Unzulässig wäre es, wenn ein parteilicher Wahlvorstand ungefragt die im Wahl­vor­schlag angegebene 'Art der Beschäftigung' ignoriert, teils weglässt oder eigenmächtig umtextet, abkürzt oder durch ganz andere (weniger aussagekräftige eher allgemeine) Bezeichnungen einfach ersetzt und diese statt der im eingereichten Wahlvorschlag angegebenen in den Stimmzettel einträgt, wie von einem Kandidaten hier in diesem Forum beklagt (zum Beispiel "Beamter" statt "Sach­be­ar­bei­ter Schwer­be­hin­der­ten­recht"). Das "verfälscht" bzw. verletzt das zwingende Neutralitätsgebot und täuscht alle Wähler zudem über die Angaben im Wahlvorschlag. Der Wahlvorstand darf keine solcherart "frisierten" Daten in den Stimm­zet­tel eintragen. Zu diesem schon zig-fach dis­ku­tier­ten "Dauerbrenner" der Wahlwerbung in diesem Forum ab 2014 vergl. auch hier.

Viele Grüße
Albin Göbel

Re: Wahlwerbung

Verfasst: Montag 20. August 2018, 10:31
von SchmeixFliege
An der Wahlversammlung zur Wahl der Schwerbehindertenvertretung können generell nur die Wahlberechtigten teilnehmen. Erwähnenswert ist in diesem Zusammenhang vielleicht auch noch der Hinweis der BIH in ihren FAQs zur Wahl, dass Personen, die bei der Wahlversammlung als Kandidat vorgeschlagen werden, ab diesem Zeitpunkt auch ohne Stimmrecht ein Teilnahmerecht haben.

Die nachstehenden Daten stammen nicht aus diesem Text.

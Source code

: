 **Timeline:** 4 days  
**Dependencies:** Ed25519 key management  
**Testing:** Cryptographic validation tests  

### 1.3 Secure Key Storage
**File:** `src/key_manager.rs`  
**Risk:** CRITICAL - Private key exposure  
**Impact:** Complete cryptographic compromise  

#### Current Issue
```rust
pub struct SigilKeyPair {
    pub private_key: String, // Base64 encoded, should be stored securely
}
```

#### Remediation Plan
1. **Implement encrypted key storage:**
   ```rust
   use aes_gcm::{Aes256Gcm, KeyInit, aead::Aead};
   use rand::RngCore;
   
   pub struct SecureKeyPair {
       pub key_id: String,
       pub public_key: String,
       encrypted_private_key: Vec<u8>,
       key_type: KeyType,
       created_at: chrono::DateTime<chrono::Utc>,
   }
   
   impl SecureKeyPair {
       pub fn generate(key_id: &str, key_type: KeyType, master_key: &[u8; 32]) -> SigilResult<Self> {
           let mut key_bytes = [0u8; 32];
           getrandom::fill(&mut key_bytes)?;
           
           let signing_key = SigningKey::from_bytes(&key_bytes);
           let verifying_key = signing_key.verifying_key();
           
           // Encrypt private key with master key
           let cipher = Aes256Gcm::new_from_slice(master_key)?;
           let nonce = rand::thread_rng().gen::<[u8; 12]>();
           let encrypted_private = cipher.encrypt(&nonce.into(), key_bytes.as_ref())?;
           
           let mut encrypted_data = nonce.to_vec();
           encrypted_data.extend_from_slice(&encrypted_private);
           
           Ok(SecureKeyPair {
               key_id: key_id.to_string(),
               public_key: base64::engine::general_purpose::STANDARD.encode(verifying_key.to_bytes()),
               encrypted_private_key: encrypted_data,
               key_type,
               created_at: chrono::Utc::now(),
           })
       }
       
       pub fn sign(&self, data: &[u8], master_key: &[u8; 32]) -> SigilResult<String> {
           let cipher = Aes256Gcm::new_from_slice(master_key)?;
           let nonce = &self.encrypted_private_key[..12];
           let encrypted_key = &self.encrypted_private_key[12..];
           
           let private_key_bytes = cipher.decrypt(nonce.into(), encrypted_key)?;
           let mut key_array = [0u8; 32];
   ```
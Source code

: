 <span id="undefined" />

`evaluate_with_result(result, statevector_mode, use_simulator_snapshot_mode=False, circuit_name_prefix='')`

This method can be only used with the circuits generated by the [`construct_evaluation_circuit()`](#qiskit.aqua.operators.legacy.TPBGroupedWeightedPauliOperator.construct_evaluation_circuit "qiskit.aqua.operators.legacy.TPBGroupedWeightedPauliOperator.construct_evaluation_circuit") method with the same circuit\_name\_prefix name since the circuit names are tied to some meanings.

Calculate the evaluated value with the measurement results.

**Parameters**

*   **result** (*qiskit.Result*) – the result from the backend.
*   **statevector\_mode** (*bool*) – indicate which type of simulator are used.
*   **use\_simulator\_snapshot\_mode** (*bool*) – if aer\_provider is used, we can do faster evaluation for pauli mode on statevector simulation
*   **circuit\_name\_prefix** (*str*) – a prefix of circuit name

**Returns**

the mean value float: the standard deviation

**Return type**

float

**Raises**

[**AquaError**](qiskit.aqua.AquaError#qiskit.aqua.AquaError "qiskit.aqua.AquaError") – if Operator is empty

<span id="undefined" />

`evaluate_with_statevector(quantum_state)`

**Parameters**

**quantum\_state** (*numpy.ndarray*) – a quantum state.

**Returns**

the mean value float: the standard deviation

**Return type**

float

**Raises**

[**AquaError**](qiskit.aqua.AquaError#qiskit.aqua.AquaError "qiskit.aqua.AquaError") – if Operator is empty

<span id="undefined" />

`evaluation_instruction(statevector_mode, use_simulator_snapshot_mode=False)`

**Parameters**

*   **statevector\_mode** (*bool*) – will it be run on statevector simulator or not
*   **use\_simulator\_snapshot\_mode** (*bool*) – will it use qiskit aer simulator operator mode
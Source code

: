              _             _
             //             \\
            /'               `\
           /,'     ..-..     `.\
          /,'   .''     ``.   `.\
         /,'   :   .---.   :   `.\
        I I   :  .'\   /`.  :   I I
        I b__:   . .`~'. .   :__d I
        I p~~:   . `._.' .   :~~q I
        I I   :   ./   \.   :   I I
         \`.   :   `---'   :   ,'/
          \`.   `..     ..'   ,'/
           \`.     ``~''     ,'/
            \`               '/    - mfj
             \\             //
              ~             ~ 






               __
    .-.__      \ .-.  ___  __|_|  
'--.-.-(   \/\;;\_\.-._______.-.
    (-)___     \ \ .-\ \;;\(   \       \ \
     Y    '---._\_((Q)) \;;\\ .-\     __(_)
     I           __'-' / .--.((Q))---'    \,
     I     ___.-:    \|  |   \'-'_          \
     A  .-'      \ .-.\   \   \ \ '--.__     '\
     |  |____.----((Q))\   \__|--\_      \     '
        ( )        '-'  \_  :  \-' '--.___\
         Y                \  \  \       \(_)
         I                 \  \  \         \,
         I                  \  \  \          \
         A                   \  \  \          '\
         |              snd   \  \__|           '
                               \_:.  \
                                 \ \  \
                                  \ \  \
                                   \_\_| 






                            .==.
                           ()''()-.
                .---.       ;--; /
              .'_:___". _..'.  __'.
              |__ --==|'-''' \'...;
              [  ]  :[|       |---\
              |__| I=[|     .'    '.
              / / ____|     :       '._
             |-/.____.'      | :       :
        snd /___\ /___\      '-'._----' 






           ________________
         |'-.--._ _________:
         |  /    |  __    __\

Wahlen sind das wesentliche Grundelement von demokratischen Systemen.
Hierzu ist auch die Wahlwerbung von großer Bedeutung, da die Wähler sich für ihre Wahlentscheidung von den Bewerbern ein Bild machen können müssen.

Das Amt der Schwerbehindertenvertretung ist kein leichtes (Ehren-)Amt und es erfordert vom Amtsinhaber sehr viel Enthusiasmus und Engagement. Nicht immer wird dieses Engagement auch von allen angemessen geschätzt und gewürdigt.
Das Amt der Schwerbehindertenvertretung ist jedoch auch kein Selbstzweck für den Amtsinhaber, sondern alle vom Gesetzgeber eingerichteten Privilegien haben sind einzig und allein an den Interessen der schwerbehinderten Beschäftigten auszurichten.
Hierzu gehört auch die regelmäßige (demokratische) Neuwahl der Schwerbehindertenvertretung.
Deshalb ist es natürlich auch richtig seine bisher im Amt geleistete Arbeit durch Wahlwerbung gut darzustellen. Die Durchführung einer Wahlwerbung ist dabei von der Tätigkeit als SBV zu trennen.
Es entspricht nicht einem demokratischen Selbstverständnis die Wahl bzw. die Wahlwerbung von anderen Bewerbern zu erschweren bzw. zu verhindern.

Re: Wahlwerbung

Verfasst: Montag 20. August 2018, 14:42
von albarracin_01
Hallo,

natürlich hat der WV als Gremium absolute Neutralität zu wahren.
Allerdings hat das einzelne WV-Mitglied außerhalb seines Ehrenamtes keine Neutralitätspflicht und kann sehr wohl Wahlwerbung machen.